А Серобаба уже говорил летчикам:
— Сначала, когда отчислили, ох, как кисло было, братцы, вашему Серобабе! Ну, как это гордый реактивный летчик-истребитель да станет истребителем комаров? Приехал домой, места не нахожу. Мама, правда, радуется, на седьмом небе старушка!
— Да как же и не радоваться ей, — тихо заметила Петрова мать.

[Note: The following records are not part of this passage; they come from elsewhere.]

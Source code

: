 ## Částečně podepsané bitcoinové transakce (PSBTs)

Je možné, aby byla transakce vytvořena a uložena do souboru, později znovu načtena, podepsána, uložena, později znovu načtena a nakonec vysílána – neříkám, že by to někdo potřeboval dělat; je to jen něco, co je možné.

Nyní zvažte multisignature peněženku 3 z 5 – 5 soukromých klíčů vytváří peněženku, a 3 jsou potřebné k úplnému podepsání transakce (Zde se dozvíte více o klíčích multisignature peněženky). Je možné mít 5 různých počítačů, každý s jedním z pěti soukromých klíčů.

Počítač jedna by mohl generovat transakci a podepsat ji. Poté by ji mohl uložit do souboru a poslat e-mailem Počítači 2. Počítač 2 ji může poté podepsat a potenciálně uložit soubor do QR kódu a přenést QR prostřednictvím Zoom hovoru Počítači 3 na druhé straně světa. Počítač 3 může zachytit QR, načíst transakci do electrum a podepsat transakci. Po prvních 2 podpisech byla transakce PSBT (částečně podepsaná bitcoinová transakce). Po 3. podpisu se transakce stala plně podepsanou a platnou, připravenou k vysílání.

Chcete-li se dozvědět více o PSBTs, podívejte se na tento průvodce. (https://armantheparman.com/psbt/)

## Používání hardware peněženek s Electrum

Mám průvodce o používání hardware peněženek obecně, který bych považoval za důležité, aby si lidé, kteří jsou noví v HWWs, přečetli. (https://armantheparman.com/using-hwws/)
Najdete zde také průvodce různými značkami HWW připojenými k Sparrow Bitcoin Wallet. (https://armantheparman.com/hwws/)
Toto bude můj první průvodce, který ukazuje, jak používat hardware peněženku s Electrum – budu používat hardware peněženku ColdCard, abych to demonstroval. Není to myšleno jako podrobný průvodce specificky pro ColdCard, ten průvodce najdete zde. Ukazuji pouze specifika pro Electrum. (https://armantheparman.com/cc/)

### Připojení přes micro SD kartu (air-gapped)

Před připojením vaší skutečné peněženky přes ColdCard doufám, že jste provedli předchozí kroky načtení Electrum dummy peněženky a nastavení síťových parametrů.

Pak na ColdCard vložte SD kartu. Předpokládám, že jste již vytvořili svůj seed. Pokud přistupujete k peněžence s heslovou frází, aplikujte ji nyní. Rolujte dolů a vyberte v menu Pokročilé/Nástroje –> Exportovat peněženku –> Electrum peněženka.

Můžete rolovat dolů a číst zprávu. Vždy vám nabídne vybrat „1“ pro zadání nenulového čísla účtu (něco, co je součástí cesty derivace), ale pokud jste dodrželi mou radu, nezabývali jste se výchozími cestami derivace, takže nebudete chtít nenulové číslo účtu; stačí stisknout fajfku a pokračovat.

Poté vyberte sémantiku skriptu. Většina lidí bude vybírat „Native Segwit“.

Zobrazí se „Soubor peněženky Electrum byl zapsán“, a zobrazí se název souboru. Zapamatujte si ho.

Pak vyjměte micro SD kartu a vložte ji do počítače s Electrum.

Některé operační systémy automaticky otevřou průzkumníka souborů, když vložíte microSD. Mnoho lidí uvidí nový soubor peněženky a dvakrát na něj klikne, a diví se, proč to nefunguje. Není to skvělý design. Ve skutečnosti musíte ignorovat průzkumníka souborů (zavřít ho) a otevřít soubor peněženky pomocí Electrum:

— А мне, чувствую, без крыльев жизни нет, — вел Серобаба дальше. — Иду на аэродром, на ближайший аэродромишко, где отряд эс-ха авиации базируется. Тихо, все в разлете, лишь кое-где самолеты, как цикады, дремлют по степи да под кустами пассажиры клюют носом на котомках. Наш пассажир, знаете, непривередливый, берет с собой торбу с харчами. Туман? Нелетная погода? Он и побрел к автобусу… Сначала гоняли меня по наземным работам. Глянешь, как самолет взмоет в воздух, и здесь вот засосет-заноет… Потом курсы по переподготовке таких гавриков, как я. Были среди нас и майоры и капитаны — все переучивались на гражданский манер… Представляете, реактивнику, скоростнику на полотняном АН-2 очутиться! Полное с моей стороны презрение. Однако потом, как присмотрелся… Да ведь он трудяга! Да на нем ведь полетать утром над полем — одно наслаждение! Цыплят возить? Ну и что же? Да здравствует цыпленок, утенок и индюшонок — вот мой девиз.
— Что ни говори, а трудно в тебе узнать бывшего военного летчика, — заметил подтянутый, подобранный Королек.
— Ну, ты не думай, что Серобаба стал здесь каким-нибудь баптистом, — быстро отреагировал Серобаба. — Он ценит и твое дело, но и в свою кашу плюнуть не даст. Ежели хочешь знать, здесь летчик тоже должен быть не шаляй-валяй, а классный! Тут у тебя ни штурмана, ни радиста, сам за всех — и швец и жнец. Зато уж тренируешь глаз в ориентации, налегаешь на технику пилотирования, на дядьку не надеешься — только на себя. Это тебе не просто слетал, отбомбился, попал не попал, и возвращайся назад… Мы тоже бомбим, но не по пустому месту, не по макетам, а по живым врагам — по осоту, сурепке, по гусенице, по плодожорке!